_Task instructions_
Could you please return each line of the data that has the word "fibre"?

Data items
"""

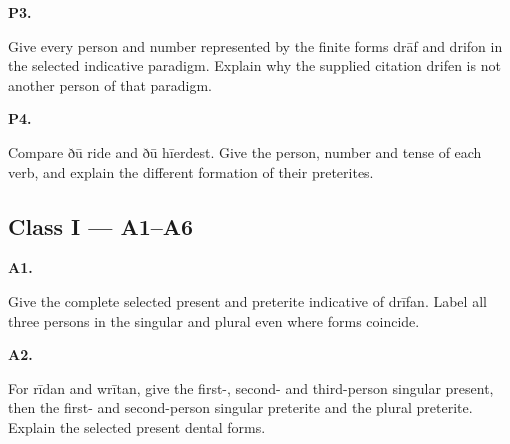 \par\begin{minipage}{\linewidth}\raggedright
\textbf{P3.}

Give every person and number represented by the finite forms drāf and drifon in the selected indicative paradigm. Explain why the supplied citation drifen is not another person of that paradigm.

\end{minipage}\par\addvspace{4pt}

\par\begin{minipage}{\linewidth}\raggedright
\textbf{P4.}

Compare ðū ride and ðū hīerdest. Give the person, number and tense of each verb, and explain the different formation of their preterites.

\end{minipage}\par\addvspace{4pt}

\subsection*{Class I — A1–A6}

\par\begin{minipage}{\linewidth}\raggedright
\textbf{A1.}

Give the complete selected present and preterite indicative of drīfan. Label all three persons in the singular and plural even where forms coincide.

\end{minipage}\par\addvspace{4pt}

\par\begin{minipage}{\linewidth}\raggedright
\textbf{A2.}

For rīdan and wrītan, give the first-, second- and third-person singular present, then the first- and second-person singular preterite and the plural preterite. Explain the selected present dental forms.

\end{minipage}\par\addvspace{4pt}

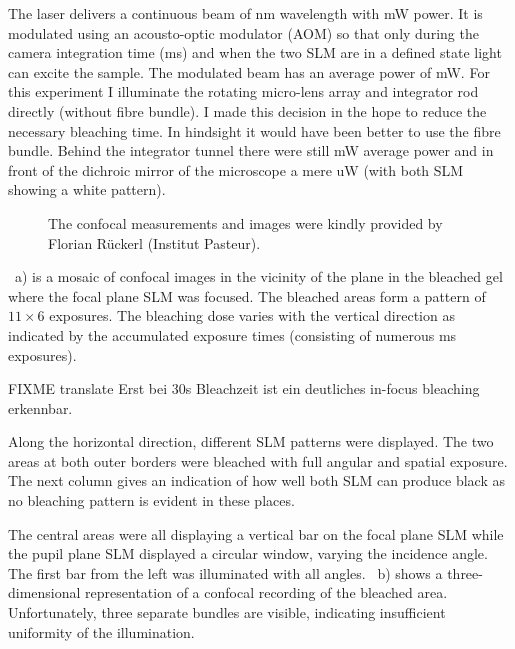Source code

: 
The  laser delivers a continuous beam of
\unit[473]{nm} wavelength with \unit[400]{mW} power. It is modulated
using an acousto-optic modulator (AOM) so that only during the camera
integration time (\unit[20]{ms}) and when the two SLM are in a defined
state light can excite the sample. The modulated beam has an average
power of \unit[15]{mW}. For this experiment I illuminate the rotating
micro-lens array and integrator rod directly (without fibre bundle). I
made this decision in the hope to reduce the necessary bleaching
time. In hindsight it would have been better to use the fibre
bundle. Behind the integrator tunnel there were still \unit[7]{mW}
average power and in front of the dichroic mirror of the microscope a
mere \unit[17]{uW} (with both SLM showing a white pattern).

\begin{figure}[htbp]
  \centering
  \caption{The confocal measurements and images were kindly provided
    by Florian R\"uckerl (Institut Pasteur).}
  \label{fig:overview-bleach}
\end{figure}

~a) is a mosaic of confocal images in the
vicinity of the plane in the bleached gel where the focal plane SLM
was focused. The bleached areas form a pattern of $11\times 6$
exposures. The bleaching dose varies with the vertical direction as
indicated by the accumulated exposure times (consisting of numerous
\unit[20]{ms} exposures). 

FIXME translate
Erst bei 30s Bleachzeit ist ein deutliches in-focus bleaching erkennbar. 


Along the horizontal direction, different SLM patterns were
displayed. The two areas at both outer borders were bleached with full
angular and spatial exposure. The next column gives an indication of
how well both SLM can produce black as no bleaching pattern is evident
in these places.

The  central areas were all
displaying a vertical bar on the focal plane SLM while the pupil plane
SLM displayed a circular window, varying the incidence angle. The
first bar from the left was illuminated with all
angles. ~b) shows a three-dimensional
representation of a confocal recording of the bleached
area. Unfortunately, three separate bundles are visible, indicating
insufficient uniformity of the illumination.

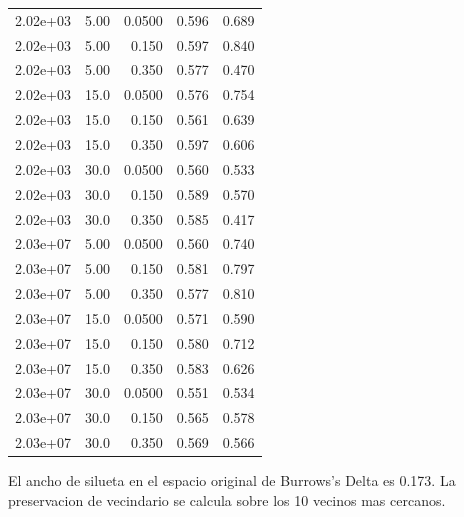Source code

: \begin{table}[htbp]
\begin{tabular}{lrrrr}
2.02e+03 & 5.00 & 0.0500 & 0.596 & 0.689 \\
2.02e+03 & 5.00 & 0.150 & 0.597 & 0.840 \\
2.02e+03 & 5.00 & 0.350 & 0.577 & 0.470 \\
2.02e+03 & 15.0 & 0.0500 & 0.576 & 0.754 \\
2.02e+03 & 15.0 & 0.150 & 0.561 & 0.639 \\
2.02e+03 & 15.0 & 0.350 & 0.597 & 0.606 \\
2.02e+03 & 30.0 & 0.0500 & 0.560 & 0.533 \\
2.02e+03 & 30.0 & 0.150 & 0.589 & 0.570 \\
2.02e+03 & 30.0 & 0.350 & 0.585 & 0.417 \\
2.03e+07 & 5.00 & 0.0500 & 0.560 & 0.740 \\
2.03e+07 & 5.00 & 0.150 & 0.581 & 0.797 \\
2.03e+07 & 5.00 & 0.350 & 0.577 & 0.810 \\
2.03e+07 & 15.0 & 0.0500 & 0.571 & 0.590 \\
2.03e+07 & 15.0 & 0.150 & 0.580 & 0.712 \\
2.03e+07 & 15.0 & 0.350 & 0.583 & 0.626 \\
2.03e+07 & 30.0 & 0.0500 & 0.551 & 0.534 \\
2.03e+07 & 30.0 & 0.150 & 0.565 & 0.578 \\
2.03e+07 & 30.0 & 0.350 & 0.569 & 0.566 \\
\bottomrule
\end{tabular}
\vspace{0.5em}
\begin{minipage}{\linewidth}\footnotesize El ancho de silueta en el espacio original de Burrows's Delta es 0.173. La preservacion de vecindario se calcula sobre los 10 vecinos mas cercanos.\end{minipage}
\end{table}

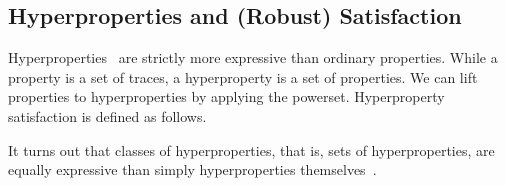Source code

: \subsection{Hyperproperties and (Robust) Satisfaction}

Hyperproperties~\cite{clarkson2008hyper} are strictly more expressive than ordinary properties. 
While a property is a set of traces, a hyperproperty is a set of properties. 
We can lift properties to hyperproperties by applying the powerset.
Hyperproperty satisfaction is defined as follows.

It turns out that classes of hyperproperties, that is, sets of hyperproperties, are equally expressive than simply hyperproperties themselves~\cite{clarkson2008hyper}.


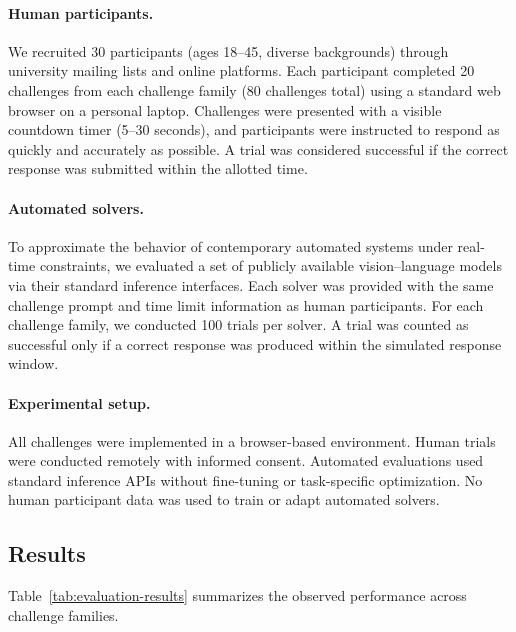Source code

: \documentclass[11pt]{article}
\begin{document}
\paragraph{Human participants.}
We recruited 30 participants (ages 18--45, diverse backgrounds) through university mailing lists and online platforms. Each participant completed 20 challenges from each challenge family (80 challenges total) using a standard web browser on a personal laptop. Challenges were presented with a visible countdown timer (5--30 seconds), and participants were instructed to respond as quickly and accurately as possible. A trial was considered successful if the correct response was submitted within the allotted time.

\paragraph{Automated solvers.}
To approximate the behavior of contemporary automated systems under real-time constraints, we evaluated a set of publicly available vision--language models via their standard inference interfaces. Each solver was provided with the same challenge prompt and time limit information as human participants. For each challenge family, we conducted 100 trials per solver. A trial was counted as successful only if a correct response was produced within the simulated response window.

\paragraph{Experimental setup.}
All challenges were implemented in a browser-based environment. Human trials were conducted remotely with informed consent. Automated evaluations used standard inference APIs without fine-tuning or task-specific optimization. No human participant data was used to train or adapt automated solvers.

\subsection{Results}

Table~\ref{tab:evaluation-results} summarizes the observed performance across challenge families.
\end{document}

"""

_Solved problem_
micro-lens array and integrator rod directly (without fibre bundle). I
time. In hindsight it would have been better to use the fibre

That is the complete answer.